Source texts of formatted documents:
------------------------------

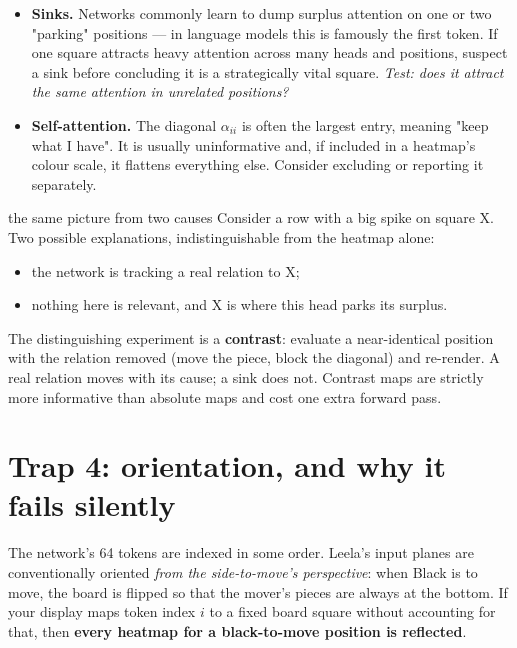 \begin{itemize}
\item \textbf{Sinks.} Networks commonly learn to dump surplus attention on one or two
  "parking" positions --- in language models this is famously the first token. If one square
  attracts heavy attention across many heads and positions, suspect a sink before concluding
  it is a strategically vital square. \emph{Test: does it attract the same attention in
  unrelated positions?}
\item \textbf{Self-attention.} The diagonal $\alpha_{ii}$ is often the largest entry, meaning
  "keep what I have". It is usually uninformative and, if included in a heatmap's colour
  scale, it flattens everything else. Consider excluding or reporting it separately.
\end{itemize}

\begin{worked}{the same picture from two causes}
Consider a row with a big spike on square X. Two possible explanations, indistinguishable
from the heatmap alone:
\begin{itemize}
\item the network is tracking a real relation to X;
\item nothing here is relevant, and X is where this head parks its surplus.
\end{itemize}
The distinguishing experiment is a \textbf{contrast}: evaluate a near-identical position with
the relation removed (move the piece, block the diagonal) and re-render. A real relation moves
with its cause; a sink does not. Contrast maps are strictly more informative than absolute
maps and cost one extra forward pass.
\end{worked}

\section{Trap 4: orientation, and why it fails silently}

The network's 64 tokens are indexed in some order. Leela's input planes are conventionally
oriented \emph{from the side-to-move's perspective}: when Black is to move, the board is
flipped so that the mover's pieces are always at the bottom. If your display maps token index
$i$ to a fixed board square without accounting for that, then \textbf{every heatmap for a
black-to-move position is reflected}.

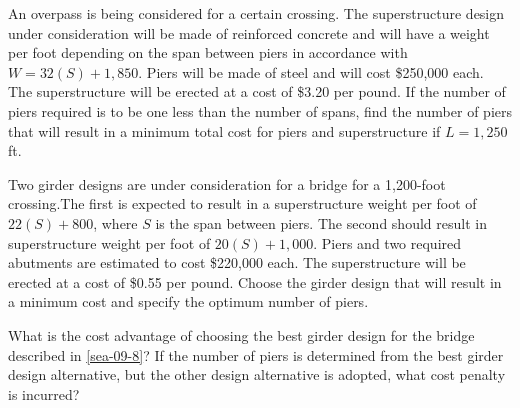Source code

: \begin{exercises}
    \begin{exercise}
    \label{sea-09-07}
        An overpass is being considered for a certain crossing. The superstructure design under consideration will be made of reinforced concrete and will have a weight per foot depending on the span between piers in accordance with $W=32(S)+1,850$. Piers will be made of steel and will cost \$250,000 each. The superstructure will be erected at a cost of \$3.20 per pound. If the number of piers required is to be one less than the number of spans, find the number of piers that will result in a minimum total cost for piers and superstructure if $L=1,250$ft. 
    \end{exercise}
    \begin{solution}
    \end{solution}
    
    \begin{exercise}
    \label{sea-09-08}
        Two girder designs are under consideration for a bridge for a 1,200-foot crossing.The first is expected to result in a superstructure weight per foot of $22(S)+800$, where $S$ is the span between piers. The second should result in superstructure weight per foot of $20(S)+1,000$. Piers and two required abutments are estimated to cost \$220,000 each. The superstructure will be erected at a cost of \$0.55 per pound. Choose the girder design that will result in a minimum cost and specify the optimum number of piers.
    \end{exercise}
    \begin{solution}
    \end{solution}
    
    \begin{exercise}
    \label{sea-09-09}
        What is the cost advantage of choosing the best girder design for the bridge described in \ref{sea-09-8}? If the number of piers is determined from the best girder design alternative, but the other design alternative is adopted, what cost penalty is incurred?
    \end{exercise}
    \begin{solution}
    \end{solution}
    

\end{exercises}
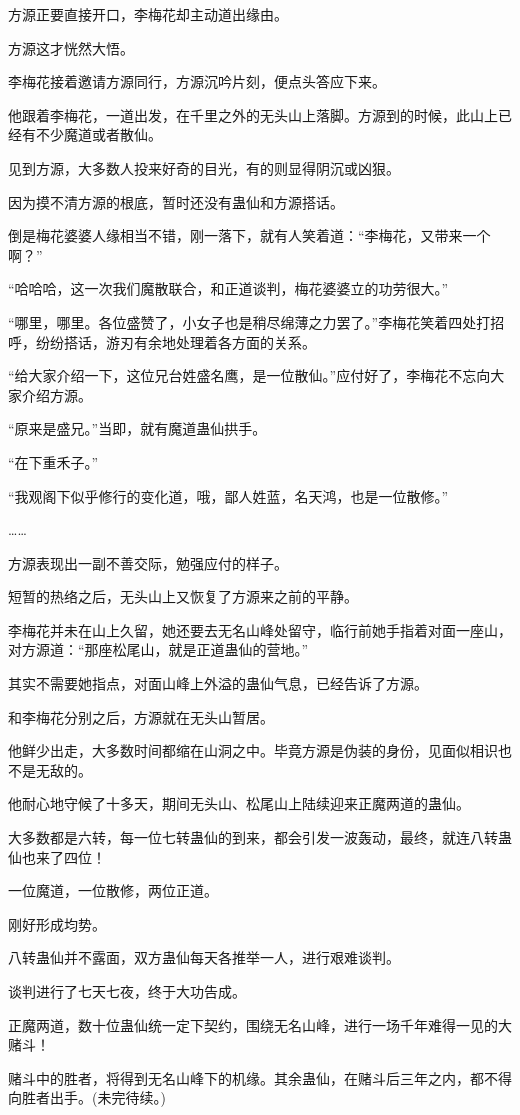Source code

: \begin{this_body}
方源正要直接开口，李梅花却主动道出缘由。

方源这才恍然大悟。

李梅花接着邀请方源同行，方源沉吟片刻，便点头答应下来。

他跟着李梅花，一道出发，在千里之外的无头山上落脚。方源到的时候，此山上已经有不少魔道或者散仙。

见到方源，大多数人投来好奇的目光，有的则显得阴沉或凶狠。

因为摸不清方源的根底，暂时还没有蛊仙和方源搭话。

倒是梅花婆婆人缘相当不错，刚一落下，就有人笑着道：“李梅花，又带来一个啊？”

“哈哈哈，这一次我们魔散联合，和正道谈判，梅花婆婆立的功劳很大。”

“哪里，哪里。各位盛赞了，小女子也是稍尽绵薄之力罢了。”李梅花笑着四处打招呼，纷纷搭话，游刃有余地处理着各方面的关系。

“给大家介绍一下，这位兄台姓盛名鹰，是一位散仙。”应付好了，李梅花不忘向大家介绍方源。

“原来是盛兄。”当即，就有魔道蛊仙拱手。

“在下重禾子。”

“我观阁下似乎修行的变化道，哦，鄙人姓蓝，名天鸿，也是一位散修。”

……

方源表现出一副不善交际，勉强应付的样子。

短暂的热络之后，无头山上又恢复了方源来之前的平静。

李梅花并未在山上久留，她还要去无名山峰处留守，临行前她手指着对面一座山，对方源道：“那座松尾山，就是正道蛊仙的营地。”

其实不需要她指点，对面山峰上外溢的蛊仙气息，已经告诉了方源。

和李梅花分别之后，方源就在无头山暂居。

他鲜少出走，大多数时间都缩在山洞之中。毕竟方源是伪装的身份，见面似相识也不是无敌的。

他耐心地守候了十多天，期间无头山、松尾山上陆续迎来正魔两道的蛊仙。

大多数都是六转，每一位七转蛊仙的到来，都会引发一波轰动，最终，就连八转蛊仙也来了四位！

一位魔道，一位散修，两位正道。

刚好形成均势。

八转蛊仙并不露面，双方蛊仙每天各推举一人，进行艰难谈判。

谈判进行了七天七夜，终于大功告成。

正魔两道，数十位蛊仙统一定下契约，围绕无名山峰，进行一场千年难得一见的大赌斗！

赌斗中的胜者，将得到无名山峰下的机缘。其余蛊仙，在赌斗后三年之内，都不得向胜者出手。(未完待续。)

\end{this_body}

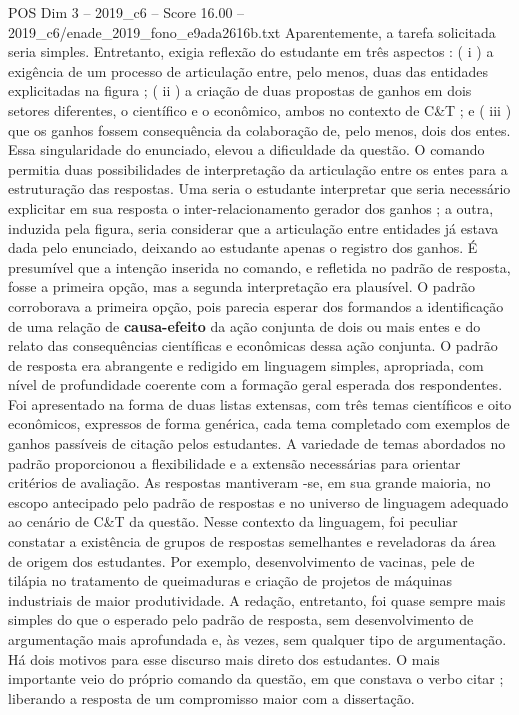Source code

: \begin{textsample}{POS Dim 3 – 2019\_c6 – Score 16.00 – 2019\_c6/enade\_2019\_fono\_e9ada2616b.txt}
Aparentemente, a tarefa solicitada seria simples.
Entretanto, exigia reflexão do estudante em três aspectos : ( i ) a exigência de um processo de articulação entre, pelo menos, duas das entidades explicitadas na figura ; ( ii ) a criação de duas propostas de ganhos em dois setores diferentes, o científico e o econômico, ambos no contexto de C\&T ; e ( iii ) que os ganhos fossem consequência da colaboração de, pelo menos, dois dos entes.
Essa singularidade do enunciado, elevou a dificuldade da questão.
O comando permitia duas possibilidades de interpretação da articulação entre os entes para a estruturação das respostas.
Uma seria o estudante interpretar que seria necessário explicitar em sua resposta o inter-relacionamento gerador dos ganhos ; a outra, induzida pela figura, seria considerar que a articulação entre entidades já estava dada pelo enunciado, deixando ao estudante apenas o registro dos ganhos.
É presumível que a intenção inserida no comando, e refletida no padrão de resposta, fosse a primeira opção, mas a segunda interpretação era plausível.
O padrão corroborava a primeira opção, pois parecia esperar dos formandos a identificação de uma relação de \textbf{causa-efeito} da ação conjunta de dois ou mais entes e do relato das consequências científicas e econômicas dessa ação conjunta.
O padrão de resposta era abrangente e redigido em linguagem simples, apropriada, com nível de profundidade coerente com a formação geral esperada dos respondentes.
Foi apresentado na forma de duas listas extensas, com três temas científicos e oito econômicos, expressos de forma genérica, cada tema completado com exemplos de ganhos passíveis de citação pelos estudantes.
A variedade de temas abordados no padrão proporcionou a flexibilidade e a extensão necessárias para orientar critérios de avaliação.
As respostas mantiveram -se, em sua grande maioria, no escopo antecipado pelo padrão de respostas e no universo de linguagem adequado ao cenário de C\&T da questão.
Nesse contexto da linguagem, foi peculiar constatar a existência de grupos de respostas semelhantes e reveladoras da área de origem dos estudantes.
Por exemplo, desenvolvimento de vacinas, pele de tilápia no tratamento de queimaduras e criação de projetos de máquinas industriais de maior produtividade.
A redação, entretanto, foi quase sempre mais simples do que o esperado pelo padrão de resposta, sem desenvolvimento de argumentação mais aprofundada e, às vezes, sem qualquer tipo de argumentação.
Há dois motivos para esse discurso mais direto dos estudantes.
O mais importante veio do próprio comando da questão, em que constava o verbo citar ; liberando a resposta de um compromisso maior com a dissertação.

\end{textsample}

------------------------------

■ **EXERCISE DETAILS**
What is needed here is an exact copy of every record, with the pictures left out.

■ **RESPONSE TO THIS TASK**
 \begin{itemize}
\item \textbf{Sinks.} Networks commonly learn to dump surplus attention on one or two
  "parking" positions --- in language models this is famously the first token. If one square
  attracts heavy attention across many heads and positions, suspect a sink before concluding
  it is a strategically vital square. \emph{Test: does it attract the same attention in
  unrelated positions?}
\item \textbf{Self-attention.} The diagonal $\alpha_{ii}$ is often the largest entry, meaning
  "keep what I have". It is usually uninformative and, if included in a heatmap's colour
  scale, it flattens everything else. Consider excluding or reporting it separately.
\end{itemize}

\begin{worked}{the same picture from two causes}
Consider a row with a big spike on square X. Two possible explanations, indistinguishable
from the heatmap alone:
\begin{itemize}
\item the network is tracking a real relation to X;
\item nothing here is relevant, and X is where this head parks its surplus.
\end{itemize}
The distinguishing experiment is a \textbf{contrast}: evaluate a near-identical position with
the relation removed (move the piece, block the diagonal) and re-render. A real relation moves
with its cause; a sink does not. Contrast maps are strictly more informative than absolute
maps and cost one extra forward pass.
\end{worked}

\section{Trap 4: orientation, and why it fails silently}

The network's 64 tokens are indexed in some order. Leela's input planes are conventionally
oriented \emph{from the side-to-move's perspective}: when Black is to move, the board is
flipped so that the mover's pieces are always at the bottom. If your display maps token index
$i$ to a fixed board square without accounting for that, then \textbf{every heatmap for a
black-to-move position is reflected}.

Source code

: \begin{exercises}
    \begin{exercise}
    \label{sea-09-07}
        An overpass is being considered for a certain crossing. The superstructure design under consideration will be made of reinforced concrete and will have a weight per foot depending on the span between piers in accordance with $W=32(S)+1,850$. Piers will be made of steel and will cost \$250,000 each. The superstructure will be erected at a cost of \$3.20 per pound. If the number of piers required is to be one less than the number of spans, find the number of piers that will result in a minimum total cost for piers and superstructure if $L=1,250$ft. 
    \end{exercise}
    \begin{solution}
    \end{solution}
    
    \begin{exercise}
    \label{sea-09-08}
        Two girder designs are under consideration for a bridge for a 1,200-foot crossing.The first is expected to result in a superstructure weight per foot of $22(S)+800$, where $S$ is the span between piers. The second should result in superstructure weight per foot of $20(S)+1,000$. Piers and two required abutments are estimated to cost \$220,000 each. The superstructure will be erected at a cost of \$0.55 per pound. Choose the girder design that will result in a minimum cost and specify the optimum number of piers.
    \end{exercise}
    \begin{solution}
    \end{solution}
    
    \begin{exercise}
    \label{sea-09-09}
        What is the cost advantage of choosing the best girder design for the bridge described in \ref{sea-09-8}? If the number of piers is determined from the best girder design alternative, but the other design alternative is adopted, what cost penalty is incurred?
    \end{exercise}
    \begin{solution}
    \end{solution}
    

\end{exercises}
Source code

: \begin{this_body}
方源正要直接开口，李梅花却主动道出缘由。

方源这才恍然大悟。

李梅花接着邀请方源同行，方源沉吟片刻，便点头答应下来。

他跟着李梅花，一道出发，在千里之外的无头山上落脚。方源到的时候，此山上已经有不少魔道或者散仙。

见到方源，大多数人投来好奇的目光，有的则显得阴沉或凶狠。

因为摸不清方源的根底，暂时还没有蛊仙和方源搭话。

倒是梅花婆婆人缘相当不错，刚一落下，就有人笑着道：“李梅花，又带来一个啊？”

“哈哈哈，这一次我们魔散联合，和正道谈判，梅花婆婆立的功劳很大。”

“哪里，哪里。各位盛赞了，小女子也是稍尽绵薄之力罢了。”李梅花笑着四处打招呼，纷纷搭话，游刃有余地处理着各方面的关系。

“给大家介绍一下，这位兄台姓盛名鹰，是一位散仙。”应付好了，李梅花不忘向大家介绍方源。

“原来是盛兄。”当即，就有魔道蛊仙拱手。

“在下重禾子。”

“我观阁下似乎修行的变化道，哦，鄙人姓蓝，名天鸿，也是一位散修。”

……

方源表现出一副不善交际，勉强应付的样子。

短暂的热络之后，无头山上又恢复了方源来之前的平静。

李梅花并未在山上久留，她还要去无名山峰处留守，临行前她手指着对面一座山，对方源道：“那座松尾山，就是正道蛊仙的营地。”

其实不需要她指点，对面山峰上外溢的蛊仙气息，已经告诉了方源。

和李梅花分别之后，方源就在无头山暂居。

他鲜少出走，大多数时间都缩在山洞之中。毕竟方源是伪装的身份，见面似相识也不是无敌的。

他耐心地守候了十多天，期间无头山、松尾山上陆续迎来正魔两道的蛊仙。

大多数都是六转，每一位七转蛊仙的到来，都会引发一波轰动，最终，就连八转蛊仙也来了四位！

一位魔道，一位散修，两位正道。

刚好形成均势。

八转蛊仙并不露面，双方蛊仙每天各推举一人，进行艰难谈判。

谈判进行了七天七夜，终于大功告成。

正魔两道，数十位蛊仙统一定下契约，围绕无名山峰，进行一场千年难得一见的大赌斗！

赌斗中的胜者，将得到无名山峰下的机缘。其余蛊仙，在赌斗后三年之内，都不得向胜者出手。(未完待续。)

\end{this_body}

Source code

: \begin{textsample}{POS Dim 3 – 2019\_c6 – Score 16.00 – 2019\_c6/enade\_2019\_fono\_e9ada2616b.txt}
Aparentemente, a tarefa solicitada seria simples.
Entretanto, exigia reflexão do estudante em três aspectos : ( i ) a exigência de um processo de articulação entre, pelo menos, duas das entidades explicitadas na figura ; ( ii ) a criação de duas propostas de ganhos em dois setores diferentes, o científico e o econômico, ambos no contexto de C\&T ; e ( iii ) que os ganhos fossem consequência da colaboração de, pelo menos, dois dos entes.
Essa singularidade do enunciado, elevou a dificuldade da questão.
O comando permitia duas possibilidades de interpretação da articulação entre os entes para a estruturação das respostas.
Uma seria o estudante interpretar que seria necessário explicitar em sua resposta o inter-relacionamento gerador dos ganhos ; a outra, induzida pela figura, seria considerar que a articulação entre entidades já estava dada pelo enunciado, deixando ao estudante apenas o registro dos ganhos.
É presumível que a intenção inserida no comando, e refletida no padrão de resposta, fosse a primeira opção, mas a segunda interpretação era plausível.
O padrão corroborava a primeira opção, pois parecia esperar dos formandos a identificação de uma relação de \textbf{causa-efeito} da ação conjunta de dois ou mais entes e do relato das consequências científicas e econômicas dessa ação conjunta.
O padrão de resposta era abrangente e redigido em linguagem simples, apropriada, com nível de profundidade coerente com a formação geral esperada dos respondentes.
Foi apresentado na forma de duas listas extensas, com três temas científicos e oito econômicos, expressos de forma genérica, cada tema completado com exemplos de ganhos passíveis de citação pelos estudantes.
A variedade de temas abordados no padrão proporcionou a flexibilidade e a extensão necessárias para orientar critérios de avaliação.
As respostas mantiveram -se, em sua grande maioria, no escopo antecipado pelo padrão de respostas e no universo de linguagem adequado ao cenário de C\&T da questão.
Nesse contexto da linguagem, foi peculiar constatar a existência de grupos de respostas semelhantes e reveladoras da área de origem dos estudantes.
Por exemplo, desenvolvimento de vacinas, pele de tilápia no tratamento de queimaduras e criação de projetos de máquinas industriais de maior produtividade.
A redação, entretanto, foi quase sempre mais simples do que o esperado pelo padrão de resposta, sem desenvolvimento de argumentação mais aprofundada e, às vezes, sem qualquer tipo de argumentação.
Há dois motivos para esse discurso mais direto dos estudantes.
O mais importante veio do próprio comando da questão, em que constava o verbo citar ; liberando a resposta de um compromisso maior com a dissertação.

\end{textsample}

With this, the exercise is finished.